Being based in the Pacific Northwest, where more often than not we're able to ride year-round without bundling up the same way that people do on the eastern side of the continent, I mistakenly thought that their line-up didn't include anything that would be appropriate for milder winter rides.

Ragnarök Reflective Details
• Side-mounted BOA IP1 reel and lacing system
• Adjustable ankle diameter
• Wind and water-resistant
• Works with 2-bolt mountain compatible cleats
• Anti-slip microglass rubber sole
• Suggested temp: 25ºF+ / -3ºC
• Size: 36–50 (no size 49), full sizes only
• MSRP: $235 USD
45nrth.com

45Nrth's Ragnarök shoes, however, are designed specifically for cool and wet conditions. For parts of the world that get a "real" snowy winter, they're a spring or fall option. For the PNW, they're an all-winter option, as torrential rain and temperatures hovering around freezing are common. Offered in 14 sizes, 45Nrth has designed them to be worn down to 25ºF+ / -3ºC. They have an adjustable velcroed neoprene ankle, a BOA closure and work with 2-bolt mountain compatible cleats.

The sole is made of a rubber compound with microscopic glass fibers in it to help with traction on slippery surfaces such as ice, wet wood, wet linoleum, and wet metal. In addition, instead of offering a completely waterproof shoe, 45Nrth uses an ultra-thin sheet of microporous material behind a textile shell. This is designed to help with moisture regulation so that the waterproof, breathable membrane stops liquid from the outside, but releases vapor from the inside.

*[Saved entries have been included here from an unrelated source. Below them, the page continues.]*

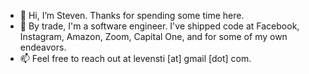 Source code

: - 👋 Hi, I’m Steven. Thanks for spending some time here.
- 🌱 By trade, I'm a software engineer. I've shipped code at Facebook, Instagram, Amazon, Zoom, Capital One, and for some of my own endeavors.
- 📫 Feel free to reach out at levensti [at] gmail [dot] com.

<!---
levensti/levensti is a ✨ special ✨ repository because its `README.md` (this file) appears on your GitHub profile.
You can click the Preview link to take a look at your changes.
--->
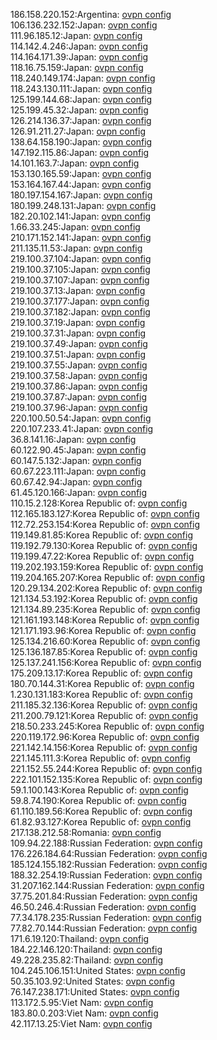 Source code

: 186.158.220.152:Argentina: [ovpn config](vpn/186_158_220_152.ovpn)  
106.136.232.152:Japan: [ovpn config](vpn/106_136_232_152.ovpn)  
111.96.185.12:Japan: [ovpn config](vpn/111_96_185_12.ovpn)  
114.142.4.246:Japan: [ovpn config](vpn/114_142_4_246.ovpn)  
114.164.171.39:Japan: [ovpn config](vpn/114_164_171_39.ovpn)  
118.16.75.159:Japan: [ovpn config](vpn/118_16_75_159.ovpn)  
118.240.149.174:Japan: [ovpn config](vpn/118_240_149_174.ovpn)  
118.243.130.111:Japan: [ovpn config](vpn/118_243_130_111.ovpn)  
125.199.144.68:Japan: [ovpn config](vpn/125_199_144_68.ovpn)  
125.199.45.32:Japan: [ovpn config](vpn/125_199_45_32.ovpn)  
126.214.136.37:Japan: [ovpn config](vpn/126_214_136_37.ovpn)  
126.91.211.27:Japan: [ovpn config](vpn/126_91_211_27.ovpn)  
138.64.158.190:Japan: [ovpn config](vpn/138_64_158_190.ovpn)  
147.192.115.86:Japan: [ovpn config](vpn/147_192_115_86.ovpn)  
14.101.163.7:Japan: [ovpn config](vpn/14_101_163_7.ovpn)  
153.130.165.59:Japan: [ovpn config](vpn/153_130_165_59.ovpn)  
153.164.167.44:Japan: [ovpn config](vpn/153_164_167_44.ovpn)  
180.197.154.167:Japan: [ovpn config](vpn/180_197_154_167.ovpn)  
180.199.248.131:Japan: [ovpn config](vpn/180_199_248_131.ovpn)  
182.20.102.141:Japan: [ovpn config](vpn/182_20_102_141.ovpn)  
1.66.33.245:Japan: [ovpn config](vpn/1_66_33_245.ovpn)  
210.171.152.141:Japan: [ovpn config](vpn/210_171_152_141.ovpn)  
211.135.11.53:Japan: [ovpn config](vpn/211_135_11_53.ovpn)  
219.100.37.104:Japan: [ovpn config](vpn/219_100_37_104.ovpn)  
219.100.37.105:Japan: [ovpn config](vpn/219_100_37_105.ovpn)  
219.100.37.107:Japan: [ovpn config](vpn/219_100_37_107.ovpn)  
219.100.37.13:Japan: [ovpn config](vpn/219_100_37_13.ovpn)  
219.100.37.177:Japan: [ovpn config](vpn/219_100_37_177.ovpn)  
219.100.37.182:Japan: [ovpn config](vpn/219_100_37_182.ovpn)  
219.100.37.19:Japan: [ovpn config](vpn/219_100_37_19.ovpn)  
219.100.37.31:Japan: [ovpn config](vpn/219_100_37_31.ovpn)  
219.100.37.49:Japan: [ovpn config](vpn/219_100_37_49.ovpn)  
219.100.37.51:Japan: [ovpn config](vpn/219_100_37_51.ovpn)  
219.100.37.55:Japan: [ovpn config](vpn/219_100_37_55.ovpn)  
219.100.37.58:Japan: [ovpn config](vpn/219_100_37_58.ovpn)  
219.100.37.86:Japan: [ovpn config](vpn/219_100_37_86.ovpn)  
219.100.37.87:Japan: [ovpn config](vpn/219_100_37_87.ovpn)  
219.100.37.96:Japan: [ovpn config](vpn/219_100_37_96.ovpn)  
220.100.50.54:Japan: [ovpn config](vpn/220_100_50_54.ovpn)  
220.107.233.41:Japan: [ovpn config](vpn/220_107_233_41.ovpn)  
36.8.141.16:Japan: [ovpn config](vpn/36_8_141_16.ovpn)  
60.122.90.45:Japan: [ovpn config](vpn/60_122_90_45.ovpn)  
60.147.5.132:Japan: [ovpn config](vpn/60_147_5_132.ovpn)  
60.67.223.111:Japan: [ovpn config](vpn/60_67_223_111.ovpn)  
60.67.42.94:Japan: [ovpn config](vpn/60_67_42_94.ovpn)  
61.45.120.166:Japan: [ovpn config](vpn/61_45_120_166.ovpn)  
110.15.2.128:Korea Republic of: [ovpn config](vpn/110_15_2_128.ovpn)  
112.165.183.127:Korea Republic of: [ovpn config](vpn/112_165_183_127.ovpn)  
112.72.253.154:Korea Republic of: [ovpn config](vpn/112_72_253_154.ovpn)  
119.149.81.85:Korea Republic of: [ovpn config](vpn/119_149_81_85.ovpn)  
119.192.79.130:Korea Republic of: [ovpn config](vpn/119_192_79_130.ovpn)  
119.199.47.22:Korea Republic of: [ovpn config](vpn/119_199_47_22.ovpn)  
119.202.193.159:Korea Republic of: [ovpn config](vpn/119_202_193_159.ovpn)  
119.204.165.207:Korea Republic of: [ovpn config](vpn/119_204_165_207.ovpn)  
120.29.134.202:Korea Republic of: [ovpn config](vpn/120_29_134_202.ovpn)  
121.134.53.192:Korea Republic of: [ovpn config](vpn/121_134_53_192.ovpn)  
121.134.89.235:Korea Republic of: [ovpn config](vpn/121_134_89_235.ovpn)  
121.161.193.148:Korea Republic of: [ovpn config](vpn/121_161_193_148.ovpn)  
121.171.193.96:Korea Republic of: [ovpn config](vpn/121_171_193_96.ovpn)  
125.134.216.60:Korea Republic of: [ovpn config](vpn/125_134_216_60.ovpn)  
125.136.187.85:Korea Republic of: [ovpn config](vpn/125_136_187_85.ovpn)  
125.137.241.156:Korea Republic of: [ovpn config](vpn/125_137_241_156.ovpn)  
175.209.13.17:Korea Republic of: [ovpn config](vpn/175_209_13_17.ovpn)  
180.70.144.31:Korea Republic of: [ovpn config](vpn/180_70_144_31.ovpn)  
1.230.131.183:Korea Republic of: [ovpn config](vpn/1_230_131_183.ovpn)  
211.185.32.136:Korea Republic of: [ovpn config](vpn/211_185_32_136.ovpn)  
211.200.79.121:Korea Republic of: [ovpn config](vpn/211_200_79_121.ovpn)  
218.50.233.245:Korea Republic of: [ovpn config](vpn/218_50_233_245.ovpn)  
220.119.172.96:Korea Republic of: [ovpn config](vpn/220_119_172_96.ovpn)  
221.142.14.156:Korea Republic of: [ovpn config](vpn/221_142_14_156.ovpn)  
221.145.111.3:Korea Republic of: [ovpn config](vpn/221_145_111_3.ovpn)  
221.152.55.244:Korea Republic of: [ovpn config](vpn/221_152_55_244.ovpn)  
222.101.152.135:Korea Republic of: [ovpn config](vpn/222_101_152_135.ovpn)  
59.1.100.143:Korea Republic of: [ovpn config](vpn/59_1_100_143.ovpn)  
59.8.74.190:Korea Republic of: [ovpn config](vpn/59_8_74_190.ovpn)  
61.110.189.56:Korea Republic of: [ovpn config](vpn/61_110_189_56.ovpn)  
61.82.93.127:Korea Republic of: [ovpn config](vpn/61_82_93_127.ovpn)  
217.138.212.58:Romania: [ovpn config](vpn/217_138_212_58.ovpn)  
109.94.22.188:Russian Federation: [ovpn config](vpn/109_94_22_188.ovpn)  
176.226.184.64:Russian Federation: [ovpn config](vpn/176_226_184_64.ovpn)  
185.124.155.182:Russian Federation: [ovpn config](vpn/185_124_155_182.ovpn)  
188.32.254.19:Russian Federation: [ovpn config](vpn/188_32_254_19.ovpn)  
31.207.162.144:Russian Federation: [ovpn config](vpn/31_207_162_144.ovpn)  
37.75.201.84:Russian Federation: [ovpn config](vpn/37_75_201_84.ovpn)  
46.50.246.4:Russian Federation: [ovpn config](vpn/46_50_246_4.ovpn)  
77.34.178.235:Russian Federation: [ovpn config](vpn/77_34_178_235.ovpn)  
77.82.70.144:Russian Federation: [ovpn config](vpn/77_82_70_144.ovpn)  
171.6.19.120:Thailand: [ovpn config](vpn/171_6_19_120.ovpn)  
184.22.146.120:Thailand: [ovpn config](vpn/184_22_146_120.ovpn)  
49.228.235.82:Thailand: [ovpn config](vpn/49_228_235_82.ovpn)  
104.245.106.151:United States: [ovpn config](vpn/104_245_106_151.ovpn)  
50.35.103.92:United States: [ovpn config](vpn/50_35_103_92.ovpn)  
76.147.238.171:United States: [ovpn config](vpn/76_147_238_171.ovpn)  
113.172.5.95:Viet Nam: [ovpn config](vpn/113_172_5_95.ovpn)  
183.80.0.203:Viet Nam: [ovpn config](vpn/183_80_0_203.ovpn)  
42.117.13.25:Viet Nam: [ovpn config](vpn/42_117_13_25.ovpn)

The 45Nrth Ragnarök Reflective shoe that I tested is $235 USD, while the non-reflective version comes in at $195 USD.


Winter Riding Kits 2020. PNW Winter Riding

Winter Riding Kits 2020. PNW Winter Riding
The reflective option is great if you have to ride along a road to get to the trails and for night riding.
Winter Riding Kits 2020. PNW Winter Riding
I tested the 45Nrth Ragnarök Reflective shoe in a size 39, which is what I wear most consistently across brands.



Performance

I've been using the 45Nrth for the last four months, and they've been my go-to in cooler and wet temperatures when the the waterproof apparel comes out. They fit true to size and feel like a mountain bike shoe, despite their commuter-like appearances. I usually wear a size 39 or women's size 8 shoe, and that is what fits me in the Ragnarök. They're on the tighter side so I mostly wore them with thinner merino socks and didn't pull out my extra-thick winter socks, but I think the fact that they were secure on my feet made them feel more like a regular mountain bike shoe and not like a boot. I was able to forget entirely what shoes I was wearing on my feet on a couple of rides, which I take as a positive indication that they were comfortable and doing their job.

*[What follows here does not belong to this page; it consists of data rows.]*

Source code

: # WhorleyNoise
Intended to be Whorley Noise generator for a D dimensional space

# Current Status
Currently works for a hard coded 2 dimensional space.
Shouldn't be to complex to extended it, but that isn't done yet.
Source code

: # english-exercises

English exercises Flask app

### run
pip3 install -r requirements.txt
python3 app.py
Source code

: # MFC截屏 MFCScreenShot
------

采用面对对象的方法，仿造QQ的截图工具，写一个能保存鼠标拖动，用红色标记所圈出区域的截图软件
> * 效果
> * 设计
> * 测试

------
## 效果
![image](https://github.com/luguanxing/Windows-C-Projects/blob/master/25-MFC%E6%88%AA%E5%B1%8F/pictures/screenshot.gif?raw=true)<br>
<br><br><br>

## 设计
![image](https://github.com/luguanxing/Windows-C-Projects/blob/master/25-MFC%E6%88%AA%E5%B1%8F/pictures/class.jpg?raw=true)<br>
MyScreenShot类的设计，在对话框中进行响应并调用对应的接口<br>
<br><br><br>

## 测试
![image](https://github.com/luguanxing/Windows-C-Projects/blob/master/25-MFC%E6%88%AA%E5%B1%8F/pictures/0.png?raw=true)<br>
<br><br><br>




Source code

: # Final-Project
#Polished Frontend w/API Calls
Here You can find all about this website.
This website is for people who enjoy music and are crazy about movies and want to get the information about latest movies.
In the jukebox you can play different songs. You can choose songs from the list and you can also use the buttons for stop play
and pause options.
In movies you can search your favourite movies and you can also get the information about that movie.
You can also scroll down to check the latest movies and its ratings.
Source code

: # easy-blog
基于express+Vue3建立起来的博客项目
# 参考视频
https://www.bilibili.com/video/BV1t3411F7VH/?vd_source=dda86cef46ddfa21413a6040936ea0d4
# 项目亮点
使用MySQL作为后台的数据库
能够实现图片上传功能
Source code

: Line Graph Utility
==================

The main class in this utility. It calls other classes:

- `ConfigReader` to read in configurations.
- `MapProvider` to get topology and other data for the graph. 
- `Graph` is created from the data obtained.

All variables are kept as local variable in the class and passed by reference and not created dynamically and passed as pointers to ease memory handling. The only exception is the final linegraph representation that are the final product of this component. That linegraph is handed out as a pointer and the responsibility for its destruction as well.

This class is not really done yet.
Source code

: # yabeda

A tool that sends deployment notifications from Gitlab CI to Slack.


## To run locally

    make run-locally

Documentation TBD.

I preferred wearing the Ragnarök shoes with pants, since it looks like you're wearing ankle socks when you combine shorts with the velcro neoprene cuff, but the functionality is good no matter what you choose to wear on your legs - that cuff does help keep the water from coming in over the top. And you know what they say, "function over fashion."

When the time came to walk over slippery patches of ice or greasy green wooden trail features (did I mention we live in a rainforest?), the Ragnaröks had good traction. I'm not going to say that it was better than a regular mountain bike shoe on slippery log features. though, because I try to keep a wide berth from those when they're wet. On dirt, I would say they have superior traction to my usual mountain bike shoes. The sole is more pointed than your typical mountain bike shoe, more like an XC sole than an all-mountain shoe or a flat pedal shoe, which means it digs into the ground better, while not being as stiff and difficult to walk in as a cross-country shoe.

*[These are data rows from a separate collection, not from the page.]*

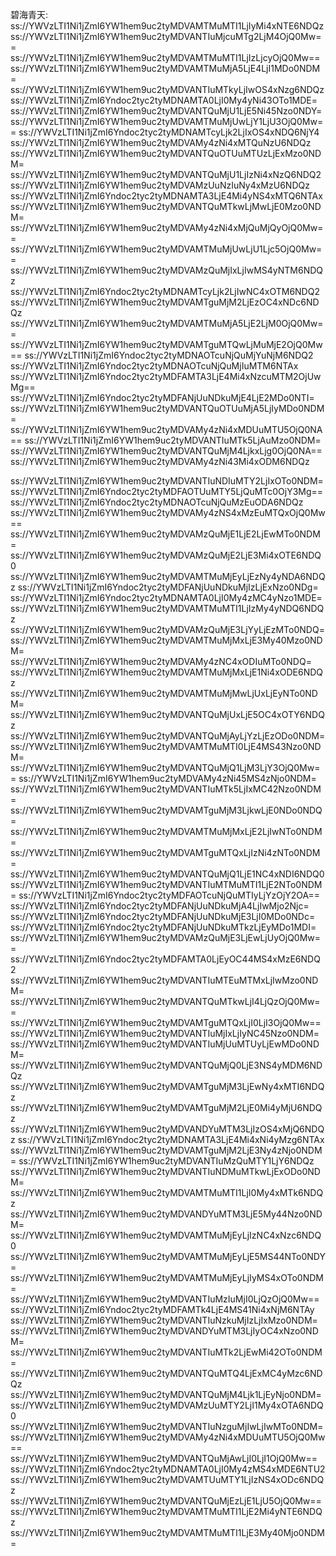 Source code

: 碧海青天:
ss://YWVzLTI1Ni1jZmI6YW1hem9uc2tyMDVAMTMuMTI1LjIyMi4xNTE6NDQz
ss://YWVzLTI1Ni1jZmI6YW1hem9uc2tyMDVANTIuMjcuMTg2LjM4OjQ0Mw==
ss://YWVzLTI1Ni1jZmI6YW1hem9uc2tyMDVAMTMuMTI1LjIzLjcyOjQ0Mw==
ss://YWVzLTI1Ni1jZmI6YW1hem9uc2tyMDVAMTMuMjA5LjE4LjI1MDo0NDM=
ss://YWVzLTI1Ni1jZmI6YW1hem9uc2tyMDVANTIuMTkyLjIwOS4xNzg6NDQz
ss://YWVzLTI1Ni1jZmI6Yndoc2tyc2tyMDNAMTA0LjI0My4yNi43OTo1MDE=
ss://YWVzLTI1Ni1jZmI6YW1hem9uc2tyMDVANTQuMjU1LjE5Ni45Nzo0NDY=
ss://YWVzLTI1Ni1jZmI6YW1hem9uc2tyMDVAMTMuMjUwLjY1LjU3OjQ0Mw==
ss://YWVzLTI1Ni1jZmI6Yndoc2tyc2tyMDNAMTcyLjk2LjIxOS4xNDQ6NjY4
ss://YWVzLTI1Ni1jZmI6YW1hem9uc2tyMDVAMy4zNi4xMTQuNzU6NDQz
ss://YWVzLTI1Ni1jZmI6YW1hem9uc2tyMDVANTQuOTUuMTUzLjExMzo0NDM=
ss://YWVzLTI1Ni1jZmI6YW1hem9uc2tyMDVANTQuMjU1LjIzNi4xNzQ6NDQ2
ss://YWVzLTI1Ni1jZmI6YW1hem9uc2tyMDVAMzUuNzIuNy4xMzU6NDQz
ss://YWVzLTI1Ni1jZmI6Yndoc2tyc2tyMDNAMTA3LjE4Mi4yNS4xMTQ6NTAx
ss://YWVzLTI1Ni1jZmI6YW1hem9uc2tyMDVANTQuMTkwLjMwLjE0Mzo0NDM=
ss://YWVzLTI1Ni1jZmI6YW1hem9uc2tyMDVAMy4zNi4xMjQuMjQyOjQ0Mw==
ss://YWVzLTI1Ni1jZmI6YW1hem9uc2tyMDVAMTMuMjUwLjU1Ljc5OjQ0Mw==
ss://YWVzLTI1Ni1jZmI6YW1hem9uc2tyMDVAMzQuMjIxLjIwMS4yNTM6NDQz
ss://YWVzLTI1Ni1jZmI6Yndoc2tyc2tyMDNAMTcyLjk2LjIwNC4xOTM6NDQ2
ss://YWVzLTI1Ni1jZmI6YW1hem9uc2tyMDVAMTguMjM2LjEzOC4xNDc6NDQz
ss://YWVzLTI1Ni1jZmI6YW1hem9uc2tyMDVAMTMuMjA5LjE2LjM0OjQ0Mw==
ss://YWVzLTI1Ni1jZmI6YW1hem9uc2tyMDVAMTguMTQwLjMuMjE2OjQ0Mw==
ss://YWVzLTI1Ni1jZmI6Yndoc2tyc2tyMDNAOTcuNjQuMjYuNjM6NDQ2
ss://YWVzLTI1Ni1jZmI6Yndoc2tyc2tyMDNAOTcuNjQuMjIuMTM6NTAx
ss://YWVzLTI1Ni1jZmI6Yndoc2tyc2tyMDFAMTA3LjE4Mi4xNzcuMTM2OjUwMg==
ss://YWVzLTI1Ni1jZmI6Yndoc2tyc2tyMDFANjUuNDkuMjE4LjE2MDo0NTI=
ss://YWVzLTI1Ni1jZmI6YW1hem9uc2tyMDVANTQuOTUuMjA5LjIyMDo0NDM=
ss://YWVzLTI1Ni1jZmI6YW1hem9uc2tyMDVAMy4zNi4xMDUuMTU5OjQ0NA==
ss://YWVzLTI1Ni1jZmI6YW1hem9uc2tyMDVANTIuMTk5LjAuMzo0NDM=
ss://YWVzLTI1Ni1jZmI6YW1hem9uc2tyMDVANTQuMjM4LjkxLjg0OjQ0NA==
ss://YWVzLTI1Ni1jZmI6YW1hem9uc2tyMDVAMy4zNi43Mi4xODM6NDQz

ss://YWVzLTI1Ni1jZmI6YW1hem9uc2tyMDVANTIuNDIuMTY2LjIxOTo0NDM=
ss://YWVzLTI1Ni1jZmI6Yndoc2tyc2tyMDFAOTUuMTY5LjQuMTc0OjY3Mg==
ss://YWVzLTI1Ni1jZmI6Yndoc2tyc2tyMDNAOTcuNjQuMzEuODA6NDQz
ss://YWVzLTI1Ni1jZmI6YW1hem9uc2tyMDVAMy4zNS4xMzEuMTQxOjQ0Mw==
ss://YWVzLTI1Ni1jZmI6YW1hem9uc2tyMDVAMzQuMjE1LjE2LjEwMTo0NDM=
ss://YWVzLTI1Ni1jZmI6YW1hem9uc2tyMDVAMzQuMjE2LjE3Mi4xOTE6NDQ0
ss://YWVzLTI1Ni1jZmI6YW1hem9uc2tyMDVAMTMuMjEyLjEzNy4yNDA6NDQz
ss://YWVzLTI1Ni1jZmI6Yndoc2tyc2tyMDFANjUuNDkuMjIzLjExNzo0NDg=
ss://YWVzLTI1Ni1jZmI6Yndoc2tyc2tyMDNAMTA0LjI0My4zMC4yNzo1MDE=
ss://YWVzLTI1Ni1jZmI6YW1hem9uc2tyMDVAMTMuMTI1LjIzMy4yNDQ6NDQz
ss://YWVzLTI1Ni1jZmI6YW1hem9uc2tyMDVAMzQuMjE3LjYyLjEzMTo0NDQ=
ss://YWVzLTI1Ni1jZmI6YW1hem9uc2tyMDVAMTMuMjMxLjE3My40Mzo0NDM=
ss://YWVzLTI1Ni1jZmI6YW1hem9uc2tyMDVAMy4zNC4xODIuMTo0NDQ=
ss://YWVzLTI1Ni1jZmI6YW1hem9uc2tyMDVAMTMuMjMxLjE1Ni4xODE6NDQz
ss://YWVzLTI1Ni1jZmI6YW1hem9uc2tyMDVAMTMuMjMwLjUxLjEyNTo0NDM=
ss://YWVzLTI1Ni1jZmI6YW1hem9uc2tyMDVANTQuMjUxLjE5OC4xOTY6NDQz
ss://YWVzLTI1Ni1jZmI6YW1hem9uc2tyMDVANTQuMjAyLjYzLjEzODo0NDM=
ss://YWVzLTI1Ni1jZmI6YW1hem9uc2tyMDVAMTMuMTI0LjE4MS43Nzo0NDM=
ss://YWVzLTI1Ni1jZmI6YW1hem9uc2tyMDVANTQuMjQ1LjM3LjY3OjQ0Mw==
ss://YWVzLTI1Ni1jZmI6YW1hem9uc2tyMDVAMy4zNi45MS4zNjo0NDM=
ss://YWVzLTI1Ni1jZmI6YW1hem9uc2tyMDVANTIuMTk5LjIxMC42Nzo0NDM=
ss://YWVzLTI1Ni1jZmI6YW1hem9uc2tyMDVAMTguMjM3LjkwLjE0NDo0NDQ=
ss://YWVzLTI1Ni1jZmI6YW1hem9uc2tyMDVAMTMuMjMxLjE2LjIwNTo0NDM=
ss://YWVzLTI1Ni1jZmI6YW1hem9uc2tyMDVAMTguMTQxLjIzNi4zNTo0NDM=
ss://YWVzLTI1Ni1jZmI6YW1hem9uc2tyMDVANTQuMjQ1LjE1NC4xNDI6NDQ0
ss://YWVzLTI1Ni1jZmI6YW1hem9uc2tyMDVANTIuMTMuMTI1LjE2NTo0NDM=
ss://YWVzLTI1Ni1jZmI6Yndoc2tyc2tyMDFAOTcuNjQuMTIyLjYzOjY2OA==
ss://YWVzLTI1Ni1jZmI6Yndoc2tyc2tyMDFANjUuNDkuMjA4LjIwMjo2Njc=
ss://YWVzLTI1Ni1jZmI6Yndoc2tyc2tyMDFANjUuNDkuMjE3LjI0MDo0NDc=
ss://YWVzLTI1Ni1jZmI6Yndoc2tyc2tyMDFANjUuNDkuMTkzLjEyMDo1MDI=
ss://YWVzLTI1Ni1jZmI6YW1hem9uc2tyMDVAMzQuMjE3LjEwLjUyOjQ0Mw==
ss://YWVzLTI1Ni1jZmI6Yndoc2tyc2tyMDFAMTA0LjEyOC44MS4xMzE6NDQ2
ss://YWVzLTI1Ni1jZmI6YW1hem9uc2tyMDVANTIuMTEuMTMxLjIwMzo0NDM=
ss://YWVzLTI1Ni1jZmI6YW1hem9uc2tyMDVANTQuMTkwLjI4LjQzOjQ0Mw==
ss://YWVzLTI1Ni1jZmI6YW1hem9uc2tyMDVAMTguMTQxLjI0LjI3OjQ0Mw==
ss://YWVzLTI1Ni1jZmI6YW1hem9uc2tyMDVANTIuMjIxLjIyNC45Nzo0NDM=
ss://YWVzLTI1Ni1jZmI6YW1hem9uc2tyMDVANTIuMjUuMTUyLjEwMDo0NDM=
ss://YWVzLTI1Ni1jZmI6YW1hem9uc2tyMDVANTQuMjQ0LjE3NS4yMDM6NDQz
ss://YWVzLTI1Ni1jZmI6YW1hem9uc2tyMDVAMTguMjM3LjEwNy4xMTI6NDQz
ss://YWVzLTI1Ni1jZmI6YW1hem9uc2tyMDVAMTguMjM2LjE0Mi4yMjU6NDQz
ss://YWVzLTI1Ni1jZmI6YW1hem9uc2tyMDVANDYuMTM3LjIzOS4xMjQ6NDQz
ss://YWVzLTI1Ni1jZmI6Yndoc2tyc2tyMDNAMTA3LjE4Mi4xNi4yMzg6NTAx
ss://YWVzLTI1Ni1jZmI6YW1hem9uc2tyMDVAMTguMjM2LjE3Ny4zNjo0NDM=
ss://YWVzLTI1Ni1jZmI6YW1hem9uc2tyMDVANTIuMzQuMTY1LjY6NDQz
ss://YWVzLTI1Ni1jZmI6YW1hem9uc2tyMDVANTIuNDMuMTkwLjExODo0NDM=
ss://YWVzLTI1Ni1jZmI6YW1hem9uc2tyMDVAMTMuMTI1LjI0My4xMTk6NDQz
ss://YWVzLTI1Ni1jZmI6YW1hem9uc2tyMDVANDYuMTM3LjE5My44Nzo0NDM=
ss://YWVzLTI1Ni1jZmI6YW1hem9uc2tyMDVAMTMuMjEyLjIzNC4xNzc6NDQ0
ss://YWVzLTI1Ni1jZmI6YW1hem9uc2tyMDVAMTMuMjEyLjE5MS44NTo0NDY=
ss://YWVzLTI1Ni1jZmI6YW1hem9uc2tyMDVAMTMuMjEyLjIyMS4xOTo0NDM=
ss://YWVzLTI1Ni1jZmI6YW1hem9uc2tyMDVANTIuMzIuMjI0LjQzOjQ0Mw==
ss://YWVzLTI1Ni1jZmI6Yndoc2tyc2tyMDFAMTk4LjE4MS41Ni4xNjM6NTAy
ss://YWVzLTI1Ni1jZmI6YW1hem9uc2tyMDVANTIuNzkuMjIzLjIxMzo0NDM=
ss://YWVzLTI1Ni1jZmI6YW1hem9uc2tyMDVANDYuMTM3LjIyOC4xNzo0NDM=
ss://YWVzLTI1Ni1jZmI6YW1hem9uc2tyMDVANTIuMTk2LjEwMi42OTo0NDM=
ss://YWVzLTI1Ni1jZmI6YW1hem9uc2tyMDVANTQuMTQ4LjExMC4yMzc6NDQz
ss://YWVzLTI1Ni1jZmI6YW1hem9uc2tyMDVANTQuMjM4Ljk1LjEyNjo0NDM=
ss://YWVzLTI1Ni1jZmI6YW1hem9uc2tyMDVAMzUuMTY2LjI1My4xOTA6NDQ0
ss://YWVzLTI1Ni1jZmI6YW1hem9uc2tyMDVANTIuNzguMjIwLjIwMTo0NDM=
ss://YWVzLTI1Ni1jZmI6YW1hem9uc2tyMDVAMy4zNi4xMDUuMTU5OjQ0Mw==
ss://YWVzLTI1Ni1jZmI6YW1hem9uc2tyMDVANTQuMjAwLjI0LjI1OjQ0Mw==
ss://YWVzLTI1Ni1jZmI6Yndoc2tyc2tyMDNAMTA0LjI0My4zMS4xMDE6NTU2
ss://YWVzLTI1Ni1jZmI6YW1hem9uc2tyMDVAMTUuMTY1LjIzNS4xODc6NDQz
ss://YWVzLTI1Ni1jZmI6YW1hem9uc2tyMDVANTQuMjEzLjE1LjU5OjQ0Mw==
ss://YWVzLTI1Ni1jZmI6YW1hem9uc2tyMDVAMTMuMTI1LjE2Mi4yNTE6NDQz
ss://YWVzLTI1Ni1jZmI6YW1hem9uc2tyMDVAMTMuMTI1LjE3My40Mjo0NDM=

I did think that the 25ºF+ / -3ºC rating on these was overly optimistic - my feet started getting cold once temperatures dropped below 40ºF / 4.4ºC. That being said, I have notoriously bad circulation in my feet, and it's possible going up a size and wearing thicker socks could have helped. Remember, these aren't insulated shoes designed for Arctic excursions. The difference was that my feet were dry when I came inside and stayed a lot more comfortable since they weren't wet and clammy during the ride. The shoe does breathe really well. Usually, my feet get sweaty in shoes, but not in the Ragnaröks.


Winter Riding Kits 2020. PNW Winter Riding
Winter Riding Kits 2020. PNW Winter Riding

Durability

I had my initial concerns about the Boa closure on the Ragnaröks, but I haven't had any issues with them, despite some muddy rides. The slippery outside material helps keep them in good working order since it makes it easy to get the bulk of the mud and grime off the shoes with a rag before you head inside. After a couple dozen rides, the 45Nrth shoes are holding up very well with barely any scratches and no seam failures. The velcro ankle strap is still grippy without any frayed stitching, and the loop for pulling them on to your feet is still secure despite wrenching on it to get my feet in with thicker socks. The sole of the shoe has also remained intact, although I will admit that I did not do an extensive amount of hike-a-biking in them.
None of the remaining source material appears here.